Records provided

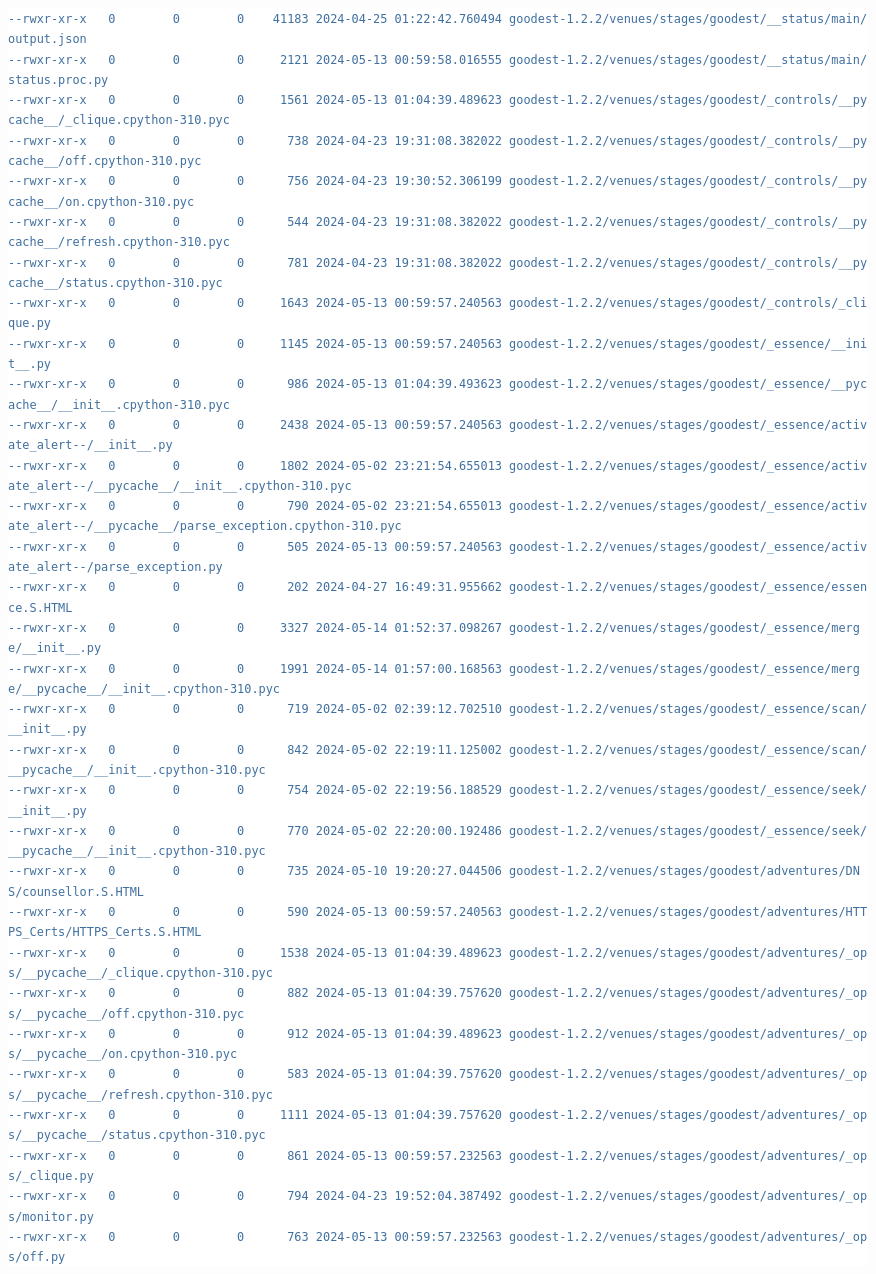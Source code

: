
 ```diff
--rwxr-xr-x   0        0        0    41183 2024-04-25 01:22:42.760494 goodest-1.2.2/venues/stages/goodest/__status/main/output.json
--rwxr-xr-x   0        0        0     2121 2024-05-13 00:59:58.016555 goodest-1.2.2/venues/stages/goodest/__status/main/status.proc.py
--rwxr-xr-x   0        0        0     1561 2024-05-13 01:04:39.489623 goodest-1.2.2/venues/stages/goodest/_controls/__pycache__/_clique.cpython-310.pyc
--rwxr-xr-x   0        0        0      738 2024-04-23 19:31:08.382022 goodest-1.2.2/venues/stages/goodest/_controls/__pycache__/off.cpython-310.pyc
--rwxr-xr-x   0        0        0      756 2024-04-23 19:30:52.306199 goodest-1.2.2/venues/stages/goodest/_controls/__pycache__/on.cpython-310.pyc
--rwxr-xr-x   0        0        0      544 2024-04-23 19:31:08.382022 goodest-1.2.2/venues/stages/goodest/_controls/__pycache__/refresh.cpython-310.pyc
--rwxr-xr-x   0        0        0      781 2024-04-23 19:31:08.382022 goodest-1.2.2/venues/stages/goodest/_controls/__pycache__/status.cpython-310.pyc
--rwxr-xr-x   0        0        0     1643 2024-05-13 00:59:57.240563 goodest-1.2.2/venues/stages/goodest/_controls/_clique.py
--rwxr-xr-x   0        0        0     1145 2024-05-13 00:59:57.240563 goodest-1.2.2/venues/stages/goodest/_essence/__init__.py
--rwxr-xr-x   0        0        0      986 2024-05-13 01:04:39.493623 goodest-1.2.2/venues/stages/goodest/_essence/__pycache__/__init__.cpython-310.pyc
--rwxr-xr-x   0        0        0     2438 2024-05-13 00:59:57.240563 goodest-1.2.2/venues/stages/goodest/_essence/activate_alert--/__init__.py
--rwxr-xr-x   0        0        0     1802 2024-05-02 23:21:54.655013 goodest-1.2.2/venues/stages/goodest/_essence/activate_alert--/__pycache__/__init__.cpython-310.pyc
--rwxr-xr-x   0        0        0      790 2024-05-02 23:21:54.655013 goodest-1.2.2/venues/stages/goodest/_essence/activate_alert--/__pycache__/parse_exception.cpython-310.pyc
--rwxr-xr-x   0        0        0      505 2024-05-13 00:59:57.240563 goodest-1.2.2/venues/stages/goodest/_essence/activate_alert--/parse_exception.py
--rwxr-xr-x   0        0        0      202 2024-04-27 16:49:31.955662 goodest-1.2.2/venues/stages/goodest/_essence/essence.S.HTML
--rwxr-xr-x   0        0        0     3327 2024-05-14 01:52:37.098267 goodest-1.2.2/venues/stages/goodest/_essence/merge/__init__.py
--rwxr-xr-x   0        0        0     1991 2024-05-14 01:57:00.168563 goodest-1.2.2/venues/stages/goodest/_essence/merge/__pycache__/__init__.cpython-310.pyc
--rwxr-xr-x   0        0        0      719 2024-05-02 02:39:12.702510 goodest-1.2.2/venues/stages/goodest/_essence/scan/__init__.py
--rwxr-xr-x   0        0        0      842 2024-05-02 22:19:11.125002 goodest-1.2.2/venues/stages/goodest/_essence/scan/__pycache__/__init__.cpython-310.pyc
--rwxr-xr-x   0        0        0      754 2024-05-02 22:19:56.188529 goodest-1.2.2/venues/stages/goodest/_essence/seek/__init__.py
--rwxr-xr-x   0        0        0      770 2024-05-02 22:20:00.192486 goodest-1.2.2/venues/stages/goodest/_essence/seek/__pycache__/__init__.cpython-310.pyc
--rwxr-xr-x   0        0        0      735 2024-05-10 19:20:27.044506 goodest-1.2.2/venues/stages/goodest/adventures/DNS/counsellor.S.HTML
--rwxr-xr-x   0        0        0      590 2024-05-13 00:59:57.240563 goodest-1.2.2/venues/stages/goodest/adventures/HTTPS_Certs/HTTPS_Certs.S.HTML
--rwxr-xr-x   0        0        0     1538 2024-05-13 01:04:39.489623 goodest-1.2.2/venues/stages/goodest/adventures/_ops/__pycache__/_clique.cpython-310.pyc
--rwxr-xr-x   0        0        0      882 2024-05-13 01:04:39.757620 goodest-1.2.2/venues/stages/goodest/adventures/_ops/__pycache__/off.cpython-310.pyc
--rwxr-xr-x   0        0        0      912 2024-05-13 01:04:39.489623 goodest-1.2.2/venues/stages/goodest/adventures/_ops/__pycache__/on.cpython-310.pyc
--rwxr-xr-x   0        0        0      583 2024-05-13 01:04:39.757620 goodest-1.2.2/venues/stages/goodest/adventures/_ops/__pycache__/refresh.cpython-310.pyc
--rwxr-xr-x   0        0        0     1111 2024-05-13 01:04:39.757620 goodest-1.2.2/venues/stages/goodest/adventures/_ops/__pycache__/status.cpython-310.pyc
--rwxr-xr-x   0        0        0      861 2024-05-13 00:59:57.232563 goodest-1.2.2/venues/stages/goodest/adventures/_ops/_clique.py
--rwxr-xr-x   0        0        0      794 2024-04-23 19:52:04.387492 goodest-1.2.2/venues/stages/goodest/adventures/_ops/monitor.py
--rwxr-xr-x   0        0        0      763 2024-05-13 00:59:57.232563 goodest-1.2.2/venues/stages/goodest/adventures/_ops/off.py
```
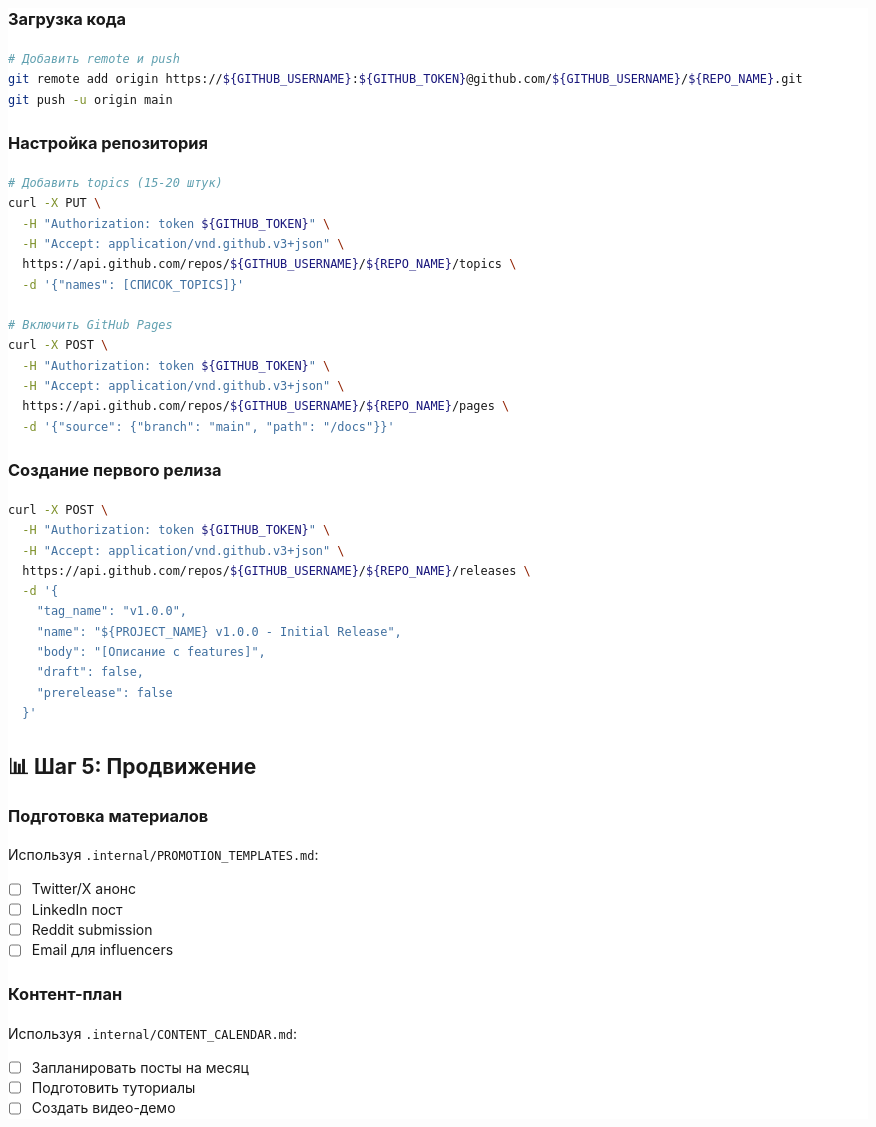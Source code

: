 ### Загрузка кода
```bash
# Добавить remote и push
git remote add origin https://${GITHUB_USERNAME}:${GITHUB_TOKEN}@github.com/${GITHUB_USERNAME}/${REPO_NAME}.git
git push -u origin main
```

### Настройка репозитория
```bash
# Добавить topics (15-20 штук)
curl -X PUT \
  -H "Authorization: token ${GITHUB_TOKEN}" \
  -H "Accept: application/vnd.github.v3+json" \
  https://api.github.com/repos/${GITHUB_USERNAME}/${REPO_NAME}/topics \
  -d '{"names": [СПИСОК_TOPICS]}'

# Включить GitHub Pages
curl -X POST \
  -H "Authorization: token ${GITHUB_TOKEN}" \
  -H "Accept: application/vnd.github.v3+json" \
  https://api.github.com/repos/${GITHUB_USERNAME}/${REPO_NAME}/pages \
  -d '{"source": {"branch": "main", "path": "/docs"}}'
```

### Создание первого релиза
```bash
curl -X POST \
  -H "Authorization: token ${GITHUB_TOKEN}" \
  -H "Accept: application/vnd.github.v3+json" \
  https://api.github.com/repos/${GITHUB_USERNAME}/${REPO_NAME}/releases \
  -d '{
    "tag_name": "v1.0.0",
    "name": "${PROJECT_NAME} v1.0.0 - Initial Release",
    "body": "[Описание с features]",
    "draft": false,
    "prerelease": false
  }'
```

## 📊 Шаг 5: Продвижение

### Подготовка материалов
Используя `.internal/PROMOTION_TEMPLATES.md`:
- [ ] Twitter/X анонс
- [ ] LinkedIn пост
- [ ] Reddit submission
- [ ] Email для influencers

### Контент-план
Используя `.internal/CONTENT_CALENDAR.md`:
- [ ] Запланировать посты на месяц
- [ ] Подготовить туториалы
- [ ] Создать видео-демо
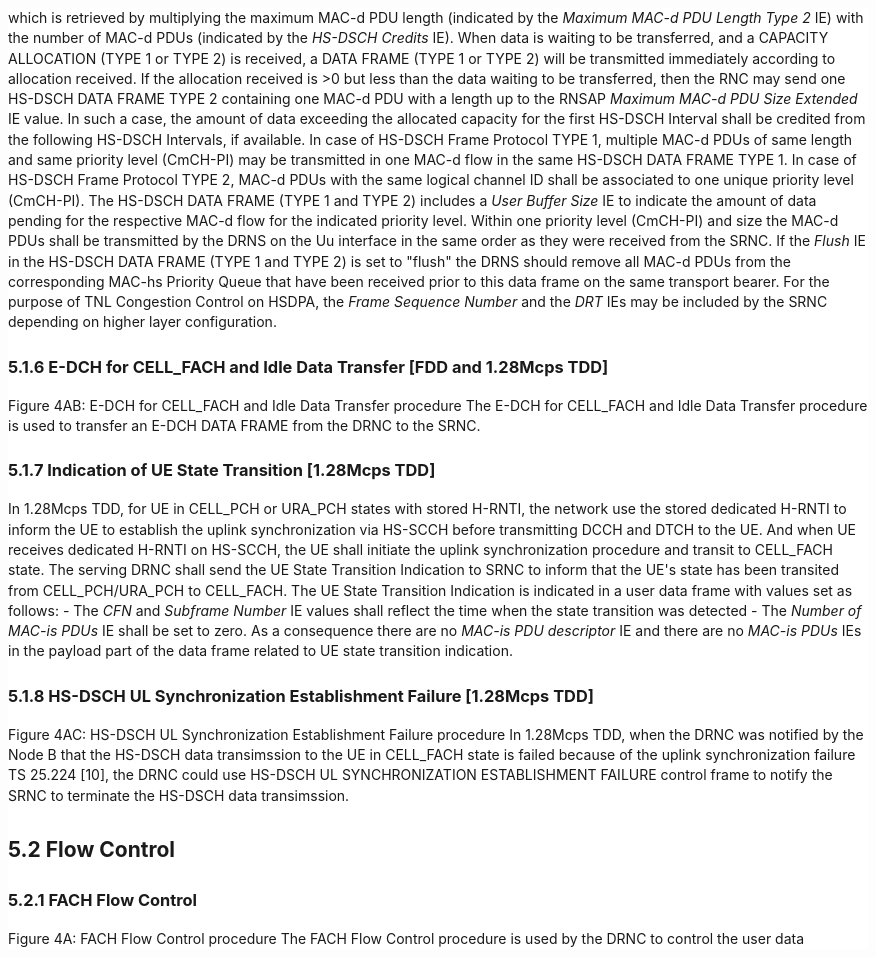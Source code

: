 which is retrieved by multiplying the maximum MAC-d PDU length (indicated by
the _Maximum MAC-d PDU Length Type 2_ IE) with the number of MAC-d PDUs
(indicated by the _HS-DSCH Credits_ IE). When data is waiting to be
transferred, and a CAPACITY ALLOCATION (TYPE 1 or TYPE 2) is received, a DATA
FRAME (TYPE 1 or TYPE 2) will be transmitted immediately according to
allocation received. If the allocation received is >0 but less than the data
waiting to be transferred, then the RNC may send one HS-DSCH DATA FRAME TYPE 2
containing one MAC-d PDU with a length up to the RNSAP _Maximum MAC-d PDU Size
Extended_ IE value. In such a case, the amount of data exceeding the allocated
capacity for the first HS-DSCH Interval shall be credited from the following
HS-DSCH Intervals, if available.
In case of HS-DSCH Frame Protocol TYPE 1, multiple MAC-d PDUs of same length
and same priority level (CmCH-PI) may be transmitted in one MAC-d flow in the
same HS-DSCH DATA FRAME TYPE 1.
In case of HS-DSCH Frame Protocol TYPE 2, MAC-d PDUs with the same logical
channel ID shall be associated to one unique priority level (CmCH-PI).
The HS-DSCH DATA FRAME (TYPE 1 and TYPE 2) includes a _User Buffer Size_ IE to
indicate the amount of data pending for the respective MAC-d flow for the
indicated priority level. Within one priority level (CmCH-PI) and size the
MAC-d PDUs shall be transmitted by the DRNS on the Uu interface in the same
order as they were received from the SRNC.
If the _Flush_ IE in the HS-DSCH DATA FRAME (TYPE 1 and TYPE 2) is set to
\"flush\" the DRNS should remove all MAC-d PDUs from the corresponding MAC-hs
Priority Queue that have been received prior to this data frame on the same
transport bearer.
For the purpose of TNL Congestion Control on HSDPA, the _Frame Sequence
Number_ and the _DRT_ IEs may be included by the SRNC depending on higher
layer configuration.
### 5.1.6 E-DCH for CELL_FACH and Idle Data Transfer [FDD and 1.28Mcps TDD]
Figure 4AB: E-DCH for CELL_FACH and Idle Data Transfer procedure
The E-DCH for CELL_FACH and Idle Data Transfer procedure is used to transfer
an E-DCH DATA FRAME from the DRNC to the SRNC.
### 5.1.7 Indication of UE State Transition [1.28Mcps TDD]
In 1.28Mcps TDD, for UE in CELL_PCH or URA_PCH states with stored H-RNTI, the
network use the stored dedicated H-RNTI to inform the UE to establish the
uplink synchronization via HS-SCCH before transmitting DCCH and DTCH to the
UE. And when UE receives dedicated H-RNTI on HS-SCCH, the UE shall initiate
the uplink synchronization procedure and transit to CELL_FACH state. The
serving DRNC shall send the UE State Transition Indication to SRNC to inform
that the UE's state has been transited from CELL_PCH/URA_PCH to CELL_FACH.
The UE State Transition Indication is indicated in a user data frame with
values set as follows:
\- The _CFN_ and _Subframe Number_ IE values shall reflect the time when the
state transition was detected
\- The _Number of MAC-is PDUs_ IE shall be set to zero. As a consequence there
are no _MAC-is PDU descriptor_ IE and there are no _MAC-is PDUs_ IEs in the
payload part of the data frame related to UE state transition indication.
### 5.1.8 HS-DSCH UL Synchronization Establishment Failure [1.28Mcps TDD]
Figure 4AC: HS-DSCH UL Synchronization Establishment Failure procedure
In 1.28Mcps TDD, when the DRNC was notified by the Node B that the HS-DSCH
data transimssion to the UE in CELL_FACH state is failed because of the uplink
synchronization failure TS 25.224 [10], the DRNC could use HS-DSCH UL
SYNCHRONIZATION ESTABLISHMENT FAILURE control frame to notify the SRNC to
terminate the HS-DSCH data transimssion.
## 5.2 Flow Control
### 5.2.1 FACH Flow Control
Figure 4A: FACH Flow Control procedure
The FACH Flow Control procedure is used by the DRNC to control the user data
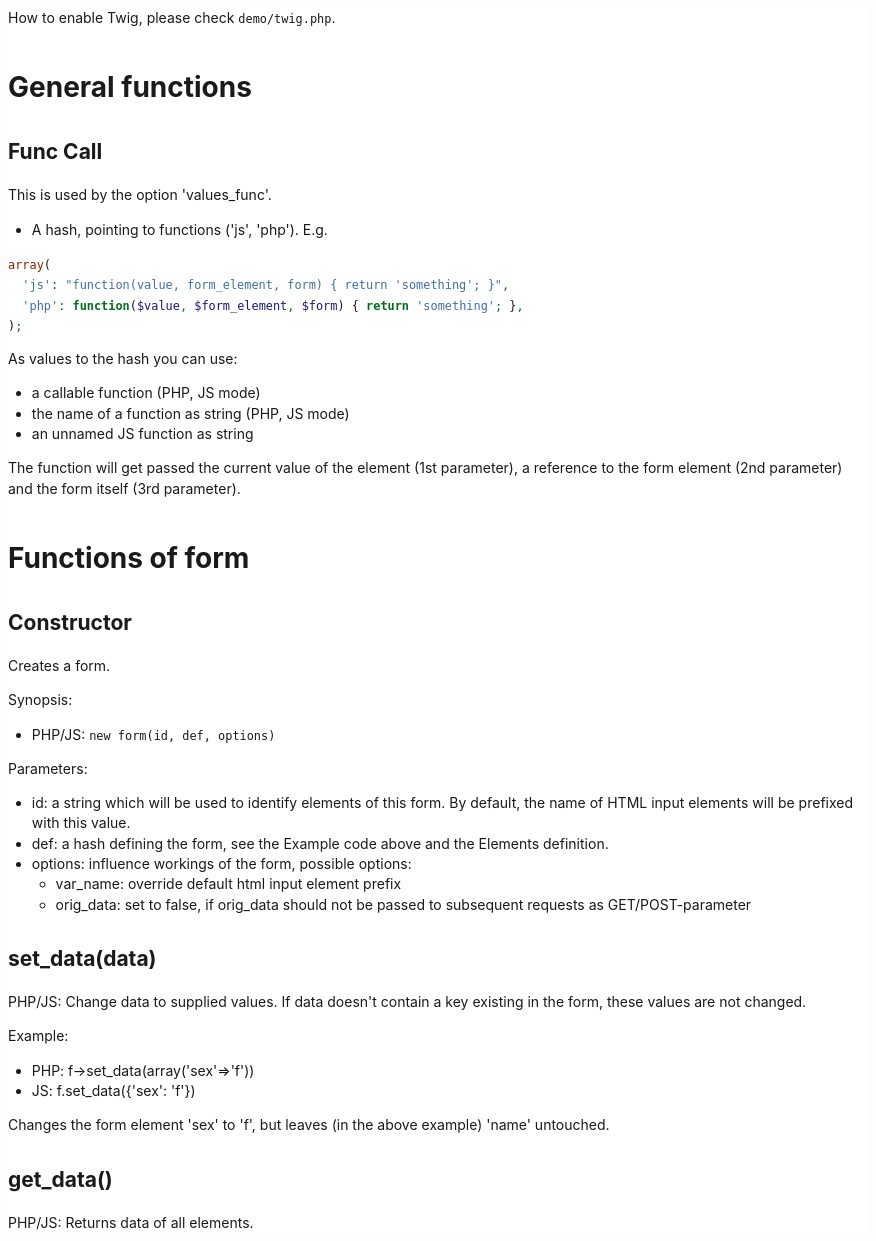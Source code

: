 How to enable Twig, please check `demo/twig.php`.

General functions
=================
Func Call
---------
This is used by the option 'values_func'.

* A hash, pointing to functions ('js', 'php'). E.g.
```php
array(
  'js': "function(value, form_element, form) { return 'something'; }",
  'php': function($value, $form_element, $form) { return 'something'; },
);
```

As values to the hash you can use:
* a callable function (PHP, JS mode)
* the name of a function as string (PHP, JS mode)
* an unnamed JS function as string

The function will get passed the current value of the element (1st parameter), a reference to the form element (2nd parameter) and the form itself (3rd parameter).

Functions of form
=================
Constructor
-----------
Creates a form.

Synopsis:
* PHP/JS: `new form(id, def, options)`

Parameters:
* id: a string which will be used to identify elements of this form. By default, the name of HTML input elements will be prefixed with this value.
* def: a hash defining the form, see the Example code above and the Elements definition.
* options: influence workings of the form, possible options:
  * var_name: override default html input element prefix
  * orig_data: set to false, if orig_data should not be passed to subsequent requests as GET/POST-parameter

set_data(data)
--------------
PHP/JS: Change data to supplied values. If data doesn't contain a key existing in the form, these values are not changed.

Example:
* PHP: f->set_data(array('sex'=>'f'))
* JS: f.set_data({'sex': 'f'})

Changes the form element 'sex' to 'f', but leaves (in the above example) 'name' untouched.

get_data()
----------
PHP/JS: Returns data of all elements.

Exercise
Working from the entries above, return all lines that contain "repos".

Result of the exercise
  https://api.github.com/repos/${GITHUB_USERNAME}/${REPO_NAME}/topics \
  https://api.github.com/repos/${GITHUB_USERNAME}/${REPO_NAME}/pages \
  https://api.github.com/repos/${GITHUB_USERNAME}/${REPO_NAME}/releases \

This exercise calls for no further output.